Lets say I have a function that creates mini batches using bootstrapping from a set of positive and negative labeled elements:
def get_bootstrap_batch(positive_examples, negative_examples, idx, shuffle=True):
# Truncate the length if we are at the last batch to avoid over indexing
seq_len = min(BATCH_SIZE, len(positive_examples) - 1 - idx)
# Grab a batch from the positives with index idx
positives = positive_examples[idx:idx + seq_len]
# Get a random staring position from the indexes of the negative set for bootstraping
slice_pos = int(torch.randint(len(negative_examples)-BOOTSTRAP_SIZE, (1,)))
# Get a bootstrap sized slice from negatives from slice_pos
negatives = negative_examples[slice_pos:slice_pos+BOOTSTRAP_SIZE, :, :]
# Concat the obtained data, these require gradient
data = torch.concat([positives, negatives])

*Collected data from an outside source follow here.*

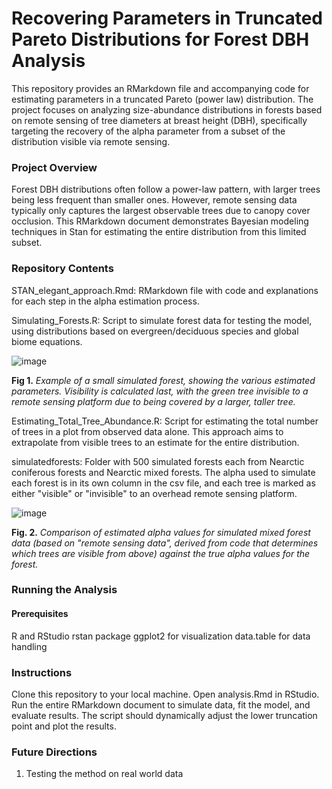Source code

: # Recovering Parameters in Truncated Pareto Distributions for Forest DBH Analysis
This repository provides an RMarkdown file and accompanying code for estimating parameters in a truncated Pareto (power law) distribution. The project focuses on analyzing size-abundance distributions in forests based on remote sensing of tree diameters at breast height (DBH), specifically targeting the recovery of the alpha parameter from a subset of the distribution visible via remote sensing.

### Project Overview
Forest DBH distributions often follow a power-law pattern, with larger trees being less frequent than smaller ones. However, remote sensing data typically only captures the largest observable trees due to canopy cover occlusion. This RMarkdown document demonstrates Bayesian modeling techniques in Stan for estimating the entire distribution from this limited subset.

### Repository Contents
STAN_elegant_approach.Rmd: RMarkdown file with code and explanations for each step in the alpha estimation process.

Simulating_Forests.R: Script to simulate forest data for testing the model, using distributions based on evergreen/deciduous species and global biome equations.

![image](https://github.com/user-attachments/assets/7a09657a-17ee-440e-bf7f-1df0bf892c7f)

**Fig 1.** _Example of a small simulated forest, showing the various estimated parameters. Visibility is calculated last, with the green tree invisible to a remote sensing platform due to being covered by a larger, taller tree._

Estimating_Total_Tree_Abundance.R: Script for estimating the total number of trees in a plot from observed data alone. This approach aims to extrapolate from visible trees to an estimate for the entire distribution.

simulatedforests: Folder with 500 simulated forests each from Nearctic coniferous forests and Nearctic mixed forests. The alpha used to simulate each forest is in its own column in the csv file, and each tree is marked as either "visible" or "invisible" to an overhead remote sensing platform.

![image](https://github.com/user-attachments/assets/8699beea-ce4d-4200-888c-c2b328571349)

**Fig. 2.** _Comparison of estimated alpha values for simulated mixed forest data (based on "remote sensing data", derived from code that determines which trees are visible from above) against the true alpha values for the forest._


### Running the Analysis
#### Prerequisites
R and RStudio
rstan package
ggplot2 for visualization
data.table for data handling

### Instructions
Clone this repository to your local machine.
Open analysis.Rmd in RStudio.
Run the entire RMarkdown document to simulate data, fit the model, and evaluate results. The script should dynamically adjust the lower truncation point and plot the results.

### Future Directions
1. Testing the method on real world data
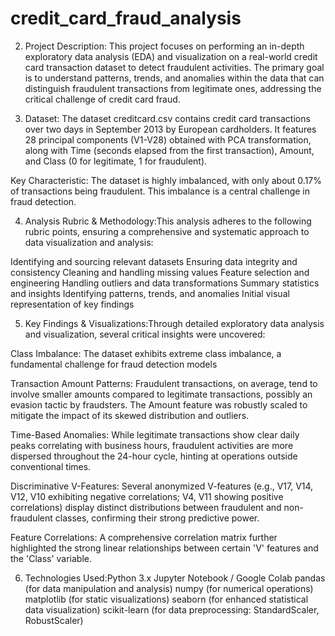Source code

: # credit_card_fraud_analysis

2. Project Description: This project focuses on performing an in-depth exploratory data analysis (EDA) and visualization on a real-world credit card transaction dataset to detect fraudulent activities. The primary goal is to understand patterns, trends, and anomalies within the data that can distinguish fraudulent transactions from legitimate ones, addressing the critical challenge of credit card fraud.

3. Dataset: The dataset creditcard.csv contains credit card transactions over two days in September 2013 by European cardholders. It features 28 principal components (V1-V28) obtained with PCA transformation, along with Time (seconds elapsed from the first transaction), Amount, and Class (0 for legitimate, 1 for fraudulent).

Key Characteristic: The dataset is highly imbalanced, with only about 0.17% of transactions being fraudulent. This imbalance is a central challenge in fraud detection.

4. Analysis Rubric & Methodology:This analysis adheres to the following rubric points, ensuring a comprehensive and systematic approach to data visualization and analysis:

Identifying and sourcing relevant datasets
Ensuring data integrity and consistency
Cleaning and handling missing values
Feature selection and engineering
Handling outliers and data transformations
Summary statistics and insights
Identifying patterns, trends, and anomalies
Initial visual representation of key findings

5. Key Findings & Visualizations:Through detailed exploratory data analysis and visualization, several critical insights were uncovered:

Class Imbalance: The dataset exhibits extreme class imbalance, a fundamental challenge for fraud detection models

Transaction Amount Patterns: Fraudulent transactions, on average, tend to involve smaller amounts compared to legitimate transactions, possibly an evasion tactic by fraudsters. The Amount feature was robustly scaled to mitigate the impact of its skewed distribution and outliers.

Time-Based Anomalies: While legitimate transactions show clear daily peaks correlating with business hours, fraudulent activities are more dispersed throughout the 24-hour cycle, hinting at operations outside conventional times.

Discriminative V-Features: Several anonymized V-features (e.g., V17, V14, V12, V10 exhibiting negative correlations; V4, V11 showing positive correlations) display distinct distributions between fraudulent and non-fraudulent classes, confirming their strong predictive power.

Feature Correlations: A comprehensive correlation matrix further highlighted the strong linear relationships between certain 'V' features and the 'Class' variable.

6. Technologies Used:Python 3.x
Jupyter Notebook / Google Colab
pandas (for data manipulation and analysis)
numpy (for numerical operations)
matplotlib (for static visualizations)
seaborn (for enhanced statistical data visualization)
scikit-learn (for data preprocessing: StandardScaler, RobustScaler)
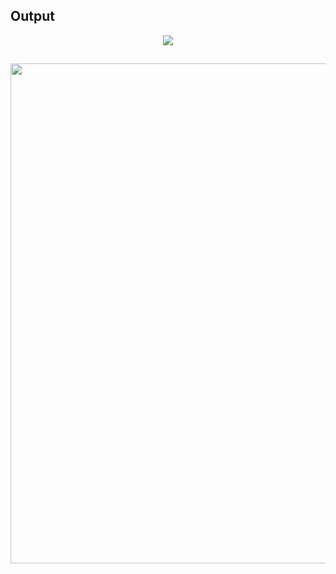 ## Output


<p align="center" >
<img src="https://user-images.githubusercontent.com/80118217/191271521-921d1896-4d52-4cfe-898e-38d3f28fffb6.JPG"></p>

 ## 
  
 <p align="center">
 <img src="https://user-images.githubusercontent.com/80118217/191271737-3de74e24-1347-4f6d-9568-8115e3216f70.JPG" width="800px">
</p>

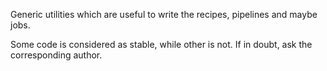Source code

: Generic utilities which are useful to write the recipes, pipelines and maybe jobs.

Some code is considered as stable,
while other is not.
If in doubt, ask the corresponding author.
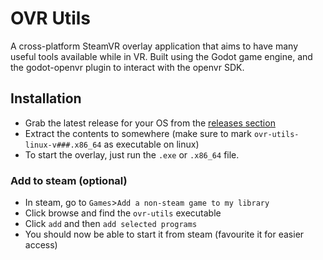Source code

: # OVR Utils
A cross-platform SteamVR overlay application that aims to have many useful tools available while in VR. Built using the Godot game engine, and the godot-openvr plugin to interact with the openvr SDK.

## Installation
* Grab the latest release for your OS from the [releases section](https://github.com/CrispyPin/ovr-utils/releases)
* Extract the contents to somewhere (make sure to mark `ovr-utils-linux-v###.x86_64` as executable on linux)
* To start the overlay, just run the `.exe` or `.x86_64` file.
### Add to steam (optional)
* In steam, go to `Games`>`Add a non-steam game to my library`
* Click browse and find the `ovr-utils` executable
* Click `add` and then `add selected programs`
* You should now be able to start it from steam (favourite it for easier access)

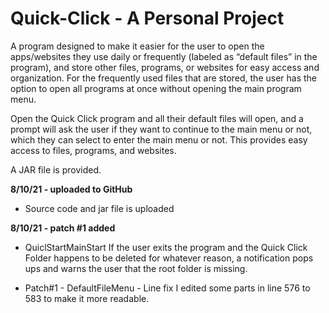 # Quick-Click - A Personal Project
A program designed to make it easier for the user to open the apps/websites they use daily 
or frequently (labeled as “default files” in the program), and store other files, programs, 
or websites for easy access and organization. For the frequently used files that are stored, 
the user has the option to open all programs at once without opening the main program menu. 

Open the Quick Click program and all their default files will open, and a prompt will ask the 
user if they want to continue to the main menu or not, which they can select to enter the 
main menu or not. This provides easy access to files, programs, and websites.

A JAR file is provided.


**8/10/21 - uploaded to GitHub**
- Source code and jar file is uploaded

**8/10/21 - patch #1 added**
- QuiclStartMainStart
  If the user exits the program and the Quick Click Folder happens to be deleted for whatever reason, a notification pops ups and warns the user that the     root folder is missing.
  
- Patch#1 - DefaultFileMenu - Line fix
  I edited some parts in line 576 to 583 to make it more readable.

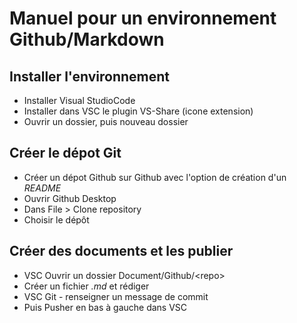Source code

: # Manuel pour un environnement Github/Markdown

## Installer l'environnement

* Installer Visual StudioCode
* Installer dans VSC le plugin VS-Share (icone extension)
* Ouvrir un dossier, puis nouveau dossier

## Créer le dépot Git

* Créer un dépot Github sur Github avec l'option de création d'un *README*
* Ouvrir Github Desktop
* Dans File > Clone repository
* Choisir le dépôt

## Créer des documents et les publier

* VSC Ouvrir un dossier Document/Github/\<repo\>
* Créer un fichier *.md* et rédiger 
* VSC Git - renseigner un message de commit
* Puis Pusher en bas à gauche dans VSC
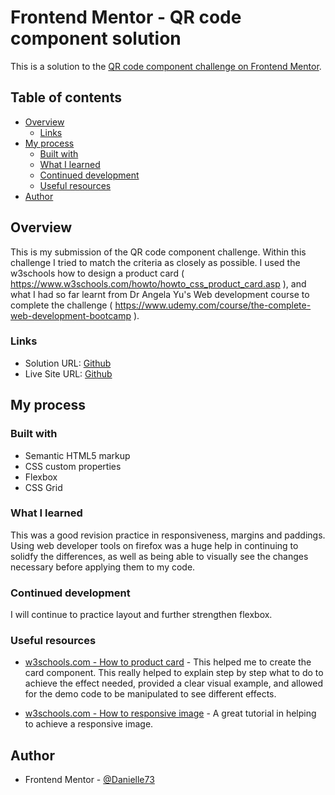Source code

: # Frontend Mentor - QR code component solution

This is a solution to the [QR code component challenge on Frontend Mentor](https://www.frontendmentor.io/challenges/qr-code-component-iux_sIO_H). 

## Table of contents

- [Overview](#overview)
  - [Links](#links)
- [My process](#my-process)
  - [Built with](#built-with)
  - [What I learned](#what-i-learned)
  - [Continued development](#continued-development)
  - [Useful resources](#useful-resources)
- [Author](#author)



## Overview

This is my submission of the QR code component challenge. Within this challenge I tried to match the criteria as closely as possible. I used the w3schools how to design a product card ( https://www.w3schools.com/howto/howto_css_product_card.asp ), and what I had so far learnt from Dr Angela Yu's Web development course to complete the challenge ( https://www.udemy.com/course/the-complete-web-development-bootcamp ). 

### Links

- Solution URL: [Github](https://github.com/Danielle73/QR-component-solution)
- Live Site URL: [Github](https://github.com/Danielle73/QR-component-solution)

## My process

### Built with

- Semantic HTML5 markup
- CSS custom properties
- Flexbox
- CSS Grid

### What I learned

This was a good revision practice in responsiveness, margins and paddings. Using web developer tools on firefox was a huge help in continuing to solidfy the differences, as well as being able to visually see the changes necessary before applying them to my code.  


### Continued development

I will continue to practice layout and further strengthen flexbox. 

### Useful resources

- [w3schools.com - How to product card](https://www.w3schools.com/howto/howto_css_product_card.asp) - This helped me to create the card component. This really helped to explain step by step what to do to achieve the effect needed, provided a clear visual example, and allowed for the demo code to be manipulated to see different effects. 

- [w3schools.com - How to responsive image](https://www.w3schools.com/howto/howto_css_image_responsive.asp) - A great tutorial in helping to achieve a responsive image. 

## Author

- Frontend Mentor - [@Danielle73](https://www.frontendmentor.io/profile/Danielle73)


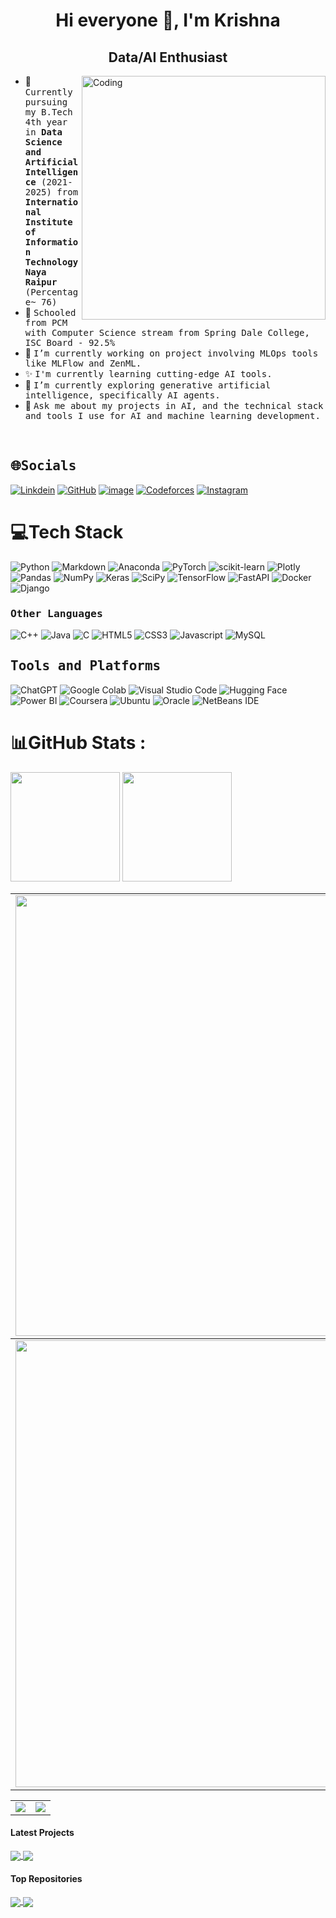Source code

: <h1 align="center">Hi everyone 👋, I'm Krishna</h1>
<h2 align="center">Data/AI Enthusiast</h2>
<img align="right" alt="Coding" width="390" src="https://media3.giphy.com/media/v1.Y2lkPTc5MGI3NjExNXl0dzkyOXdyMnd3NWk2eWhiZGFsNm1rN3RqOGhkdngwMGxmZjA2bCZlcD12MV9pbnRlcm5hbF9naWZfYnlfaWQmY3Q9Zw/qgQUggAC3Pfv687qPC/giphy.gif">

<!--
**krishnaura45/krishnaura45** is a ✨ _special_ ✨ repository because its `README.md` (this file) appears on your GitHub profile.

Here are some ideas to get you started:
-->

- 👷 <samp>Currently pursuing my B.Tech 4th year in <b>Data Science and Artificial Intelligence</b> (2021-2025) from <b>International Institute of Information Technology Naya Raipur</b> (Percentage~ 76)
- 💫 <samp>Schooled from PCM with Computer Science stream from Spring Dale College, ISC Board - 92.5%
- 🔭 <samp>I’m currently working on project involving MLOps tools like MLFlow and ZenML.
- ✨ <samp>I'm currently learning cutting-edge AI tools.
- 🌱 <samp>I’m currently exploring generative artificial intelligence, specifically AI agents.
- 💬 <samp>Ask me about my projects in AI, and the technical stack and tools I use for AI and machine learning development.


<br>
<h2><b><samp> 🌐Socials</samp></b></h2>

[![Linkdein](https://img.shields.io/badge/LinkedIn-0077B5?style=for-the-badge&logo=linkedin&logoColor=white)](https://www.linkedin.com/in/krishnadubey45/)
[![GitHub](https://img.shields.io/badge/-GitHub-181717?style=for-the-badge&logo=GitHub&logoColor=white)](https://github.com/krishnaura45)
[![image](https://github.com/krishnaura45/krishnaura45/assets/118080140/3e9befb1-2c78-4df9-b3c2-5befc2d0e024)](https://www.kaggle.com/krishd123)
[![Codeforces](https://img.shields.io/badge/-Leetcode-000000?style=for-the-badge&logo=Leetcode&logoColor=white)](https://leetcode.com/KD-Blitz/) 
[![Instagram](https://img.shields.io/badge/Instagram-E4405F?style=for-the-badge&logo=instagram&logoColor=white)](https://www.instagram.com/blueboy_yt45/)


# 💻Tech Stack
![Python](https://img.shields.io/badge/python-3670A0?style=plastic&logo=python&logoColor=ffdd54) ![Markdown](https://img.shields.io/badge/markdown-%23000000.svg?style=plastic&logo=markdown&logoColor=white) ![Anaconda](https://img.shields.io/badge/Anaconda-%2344A833.svg?style=plastic&logo=anaconda&logoColor=white) ![PyTorch](https://img.shields.io/badge/PyTorch-%23EE4C2C.svg?style=plastic&logo=PyTorch&logoColor=white) ![scikit-learn](https://img.shields.io/badge/scikit--learn-%23F7931E.svg?style=plastic&logo=scikit-learn&logoColor=white) ![Plotly](https://img.shields.io/badge/Plotly-%233F4F75.svg?style=plastic&logo=plotly&logoColor=white) ![Pandas](https://img.shields.io/badge/pandas-%23150458.svg?style=plastic&logo=pandas&logoColor=white) ![NumPy](https://img.shields.io/badge/numpy-%23013243.svg?style=plastic&logo=numpy&logoColor=white) ![Keras](https://img.shields.io/badge/Keras-%23D00000.svg?style=plastic&logo=Keras&logoColor=white) ![SciPy](https://img.shields.io/badge/SciPy-%230C55A5.svg?style=plastic&logo=scipy&logoColor=%white) ![TensorFlow](https://img.shields.io/badge/TensorFlow-%23FF6F00.svg?style=plastic&logo=TensorFlow&logoColor=white) ![FastAPI](https://img.shields.io/badge/FastAPI-009485.svg?logo=fastapi&logoColor=white) ![Docker](https://img.shields.io/badge/docker-%230db7ed.svg?style=plastic&logo=docker&logoColor=white) ![Django](https://img.shields.io/badge/Django-%23092E20.svg?logo=django&logoColor=white)

<h3><b><samp>Other Languages</samp></b></h3>

![C++](https://img.shields.io/badge/C++-00599C?style=for-the-badge&logo=c%2B%2B&logoColor=white)
![Java](https://img.shields.io/badge/Java-013243?style=for-the-badge&logo=Java&logoColor=white)
![C](https://img.shields.io/badge/C-27338e?style=for-the-badge&logo=c&logoColor=white)
![HTML5](https://img.shields.io/badge/HTML5-E34F26?style=for-the-badge&logo=HTML5&logoColor=white)
![CSS3](https://img.shields.io/badge/CSS3-1572B6?style=for-the-badge&logo=CSS3&logoColor=white)
![Javascript](https://img.shields.io/badge/JavaScript-F7DF1E?style=for-the-badge&logo=javascript&logoColor=black)
![MySQL](https://img.shields.io/badge/MySQL-4479A1?style=for-the-badge&logo=MySQL&logoColor=white)

<h2><b><samp>Tools and Platforms</samp></b></h2>

![ChatGPT](https://img.shields.io/badge/ChatGPT-74aa9c?logo=openai&logoColor=white) ![Google Colab](https://img.shields.io/badge/Google%20Colab-F9AB00?logo=googlecolab&logoColor=fff) ![Visual Studio Code](https://custom-icon-badges.demolab.com/badge/Visual%20Studio%20Code-0078d7.svg?logo=vsc&logoColor=white) ![Hugging Face](https://img.shields.io/badge/Hugging%20Face-FFD21E?logo=huggingface&logoColor=000) ![Power BI](https://custom-icon-badges.demolab.com/badge/Power%20BI-F1C912?logo=power-bi&logoColor=fff) ![Coursera](https://img.shields.io/badge/Coursera-0056D2?logo=coursera&logoColor=fff) ![Ubuntu](https://img.shields.io/badge/Ubuntu-E95420?logo=ubuntu&logoColor=white) ![Oracle](https://custom-icon-badges.demolab.com/badge/Oracle-F80000?logo=oracle&logoColor=fff) ![NetBeans IDE](https://img.shields.io/badge/NetBeans%20IDE-1B6AC6.svg?logo=apache-netbeans-ide&logoColor=white)

# 📊GitHub Stats :

[<img src="https://github-readme-stats.vercel.app/api?username=krishnaura45&show_icons=true&count_private=true&include_all_commits=true&theme=react" height="175">]([https://github-readme-stats.vercel.app/api?username=krishnaura45](https://github-readme-stats.vercel.app/api?username=krishnaura45&theme=react&hide_border=true&include_all_commits=false&count_private=false))
[<img src="https://github-readme-stats.vercel.app/api/top-langs/?username=krishnaura45&layout=compact&theme=react" height="175">]([https://github-readme-stats.vercel.app/api/top-langs/?username=krishnaura45](https://github-readme-stats.vercel.app/api/top-langs/?username=krishnaura45&theme=react&hide_border=true&include_all_commits=false&count_private=false&layout=compact))

<table>
  <tbody>
    <tr>
      <td>
        <a href="https://github-readme-streak-stats.herokuapp.com/?user=krishnaura45">
          <img width="705" src="https://github-readme-streak-stats.herokuapp.com/?user=krishnaura45&theme=react&hide_border=true">
        </a>
      </td>
    </tr>
  </tbody>
  <tbody>
    <tr>
      <td>
        <a href="https://github-profile-summary-cards.vercel.app/api/cards/profile-details?username=krishnaura45">
          <img width="715" src="https://github-profile-summary-cards.vercel.app/api/cards/profile-details?username=krishnaura45&theme=react&hide_border=true"/>
        </a>
      </td>
    </tr>
  </tbody>


<table>
<!--   <tbody>
    <tr>
      <th>
        <a href="https://github-profile-summary-cards.vercel.app/api/cards/repos-per-language?username=krishnaura45">
          <img src="https://github-profile-summary-cards.vercel.app/api/cards/repos-per-language?username=krishnaura45&theme=react&hide_border=true"/>
        </a>
      </th>
      <th>
        <a href="https://github-profile-summary-cards.vercel.app/api/cards/most-commit-language?username=krishnaura45&">
          <img src="https://github-profile-summary-cards.vercel.app/api/cards/most-commit-language?username=krishnaura45&theme=react&hide_border=true"/>
        </a>
      </th>
    </tr>
  </tbody> -->
  <tbody>
    <tr>
      <td>
        <a href="https://github-profile-summary-cards.vercel.app/api/cards/stats?username=krishnaura45">
          <img src="https://github-profile-summary-cards.vercel.app/api/cards/stats?username=krishnaura45&theme=react&hide_border=true"/>
        </a>
      </td>
      <td>
        <a href="https://github-profile-summary-cards.vercel.app/api/cards/productive-time?username=krishnaura45">
          <img src="https://github-profile-summary-cards.vercel.app/api/cards/productive-time?username=krishnaura45&theme=react&hide_border=true"/>
        </a>
      </td>
    </tr>
  </tbody>
</table>

#### Latest Projects


<a href="https://github.com/krishnaura45/bracket-brain">
  <img align="center" src="https://github-readme-stats.vercel.app/api/pin/?username=krishnaura45&repo=bracket-brain&theme=chartreuse-dark" />
</a>
<a href="https://github.com/krishnaura45/Stock-sage">
  <img align="center" src="https://github-readme-stats.vercel.app/api/pin/?username=krishnaura45&repo=Stock-sage&theme=chartreuse-dark" />
</a>

<br />

#### Top Repositories


<a href="https://github.com/krishnaura45/NeuroLoad">
  <img align="center" src="https://github-readme-stats.vercel.app/api/pin/?username=krishnaura45&repo=NeuroLoad&theme=chartreuse-dark" />
</a>
<a href="https://github.com/krishnaura45/StressSense">
  <img align="center" src="https://github-readme-stats.vercel.app/api/pin/?username=krishnaura45&repo=StressSense&theme=chartreuse-dark" />
</a>

<br />

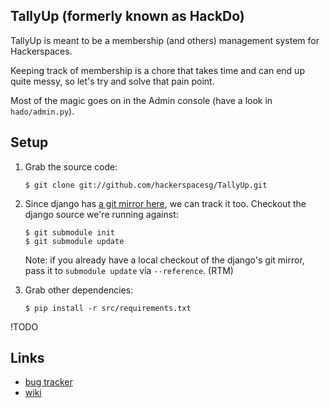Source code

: TallyUp (formerly known as HackDo)
----------------------------------

TallyUp is meant to be a membership (and others) management system for Hackerspaces.

Keeping track of membership is a chore that takes time and can end up quite messy, so let's try and solve that pain point.

Most of the magic goes on in the Admin console (have a look in `hado/admin.py`).

Setup
-----

1. Grab the source code:

       $ git clone git://github.com/hackerspacesg/TallyUp.git

1. Since django has [a git mirror here](http://github.com/django/django), we can
   track it too. Checkout the django source we're running against:

       $ git submodule init
       $ git submodule update
  
   Note: if you already have a local checkout of the django's git mirror, pass
   it to `submodule update` via `--reference`. (RTM)
  
1. Grab other dependencies:

       $ pip install -r src/requirements.txt
     
!TODO

Links
-----

  - [bug tracker](https://www.pivotaltracker.com/projects/155751)
  - [wiki](http://hackerspacesg.pbworks.com/w/page/33279936/Project:-HackDo)
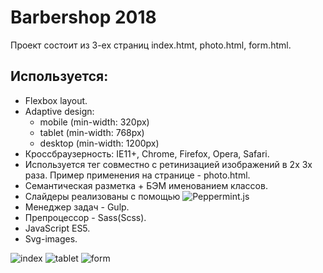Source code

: # Barbershop 2018
Проект состоит из 3-ех страниц index.htmt, photo.html, form.html.

## Используется:
* Flexbox layout.
* Adaptive design: 
  * mobile (min-width: 320px)
  * tablet (min-width: 768px)
  * desktop (min-width: 1200px)
* Кроссбраузерность: IE11+, Chrome, Firefox, Opera, Safari.
* Используется тег <picture> совместно с ретинизацией изображений в 2x 3x раза. Пример применения на странице - photo.html.
* Семантическая разметка + БЭМ именованием классов.
* Слайдеры реализованы с помощью ![Peppermint.js](http://wd.dizaina.net/scripts/peppermint/)
* Менеджер задач - Gulp.
* Препроцессор - Sass(Scss).
* JavaScript ES5.
* Svg-images.

![index](adaptive-barbershop/readme/form.png )
![tablet](https://github.com/justbenya/adaptive-barbershop/tree/master/readme/tablet.png)
![form](https://github.com/justbenya/adaptive-barbershop/tree/master/readme/form.png)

target = torch.concat([torch.full((positives.shape[0], ), 1, dtype=torch.float), torch.full((negatives.shape[0], ), 0, dtype=torch.float)])
# Shuffle the bootstrap
if shuffle:
p = torch.randperm(positives.size(0))
data = data[p, :, :]
target = target[p]
return data, target.to(device)
And I have a training cycle like this:
net = some_model_class(...)
positive_set_train = torch.tensor(..., requires_grad=True)
negative_set_train = torch.tensor(..., requires_grad=True)
for batch, i in enumerate(range(0, positive_set_train.size(0) - 1, BATCH_SIZE)):
net.train() # turn on train mode
data, targets = get_bootstrap_batch(positive_set_train, negative_set_train, i)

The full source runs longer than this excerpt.